Un mode de vie comme celui des Achuar, la façon dont ils perçoivent les plantes et les animaux nous paraissent bizarres car nous sommes si profondément immergés dans nos propres croyances que nous avont tendance à les considérer avec un peu de dédain et une ironie amusée. Or, l'anthropologie nous montre que ce qui paraît éternel, ce présent dans lequel nous sommes enfermés à l'heure actuelle est tout simplement une façon, parmi des milliers d'autres qui ont été décrites, de vivre la condition humaine.
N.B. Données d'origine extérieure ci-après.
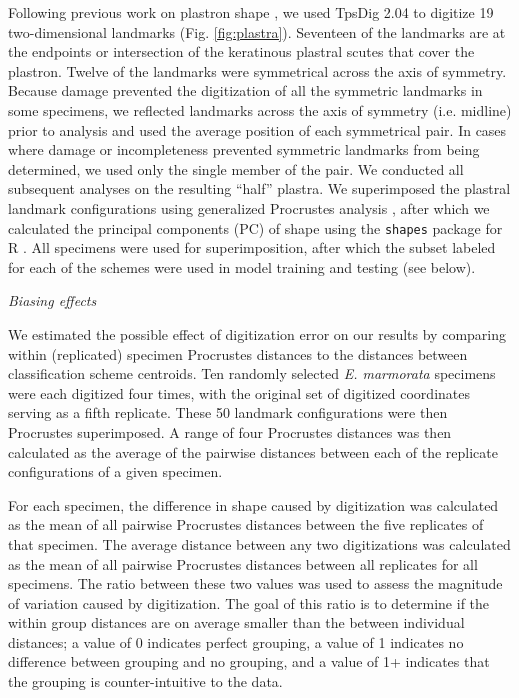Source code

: \documentclass[12pt,letterpaper]{article}
\renewcommand{\subsection}[1]{%
\bigskip
\begin{center}
\begin{large}
\normalfont\itshape #1
\end{large}
\end{center}}
\begin{document}
Following previous work on plastron shape \citep{Angielczyk2007,Angielczyk2011,Angielczyk2013a}, we used TpsDig 2.04 \citep{Rohlf2005} to digitize 19 two-dimensional landmarks (Fig. \ref{fig:plastra}). Seventeen of the landmarks are at the endpoints or intersection of the keratinous plastral scutes that cover the plastron. Twelve of the landmarks were symmetrical across the axis of symmetry. Because damage prevented the digitization of all the symmetric landmarks in some specimens, we reflected landmarks across the axis of symmetry (i.e. midline) prior to analysis and used the average position of each symmetrical pair. In cases where damage or incompleteness prevented symmetric landmarks from being determined, we used only the single member of the pair. We conducted all subsequent analyses on the resulting ``half'' plastra. We superimposed the plastral landmark configurations using generalized Procrustes analysis \citep{Dryden1998a}, after which we calculated the principal components (PC) of shape using the \texttt{shapes} package for R \citep{R2016,Dryden2013}. All specimens were used for superimposition, after which the subset labeled for each of the schemes were used in model training and testing (see below).


\subsection{Biasing effects}
We estimated the possible effect of digitization error \citep{Arnqvist1998,Cramon2007,Munoz-MunozF.2010} on our results by comparing within (replicated) specimen Procrustes distances to the distances between classification scheme centroids. Ten randomly selected \textit{E. marmorata} specimens were each digitized four times, with the original set of digitized coordinates serving as a fifth replicate. These 50 landmark configurations were then Procrustes superimposed. A range of four Procrustes distances was then calculated as the average of the pairwise distances between each of the replicate configurations of a given specimen.

For each specimen, the difference in shape caused by digitization was calculated as the mean of all pairwise Procrustes distances between the five replicates of that specimen. The average distance between any two digitizations was calculated as the mean of all pairwise Procrustes distances between all replicates for all specimens. The ratio between these two values was used to assess the magnitude of variation caused by digitization. The goal of this ratio is to determine if the within group distances are on average smaller than the between individual distances; a value of 0 indicates perfect grouping, a value of 1 indicates no difference between grouping and no grouping, and a value of 1+ indicates that the grouping is counter-intuitive to the data.
\end{document}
De ce fait, même si la solution que nous voudrions pour l'avenir, une façon différente de vivre ensemble à la fois entre humains, mais aussi entre les humains et les non-humains, n'existe pas encore, nous avons au moins l'espoir, puisque d'autres l'ont fait avant nous dans d'autres civilisations et dans d'autres sociétés -et même chez nous- , de pouvoir inventer des façon originales d'habiter la terre. L'anthropologie nous offre le témoignage des multiples solutions qui ont été apportées au problème de l'existence en commun. Puisque toutes ces solutions ont été imaginées par des hommes, il n'est pas interdit d'imaginer de nouvelles façons de vivre ensemble, et peut-être même de meilleures.”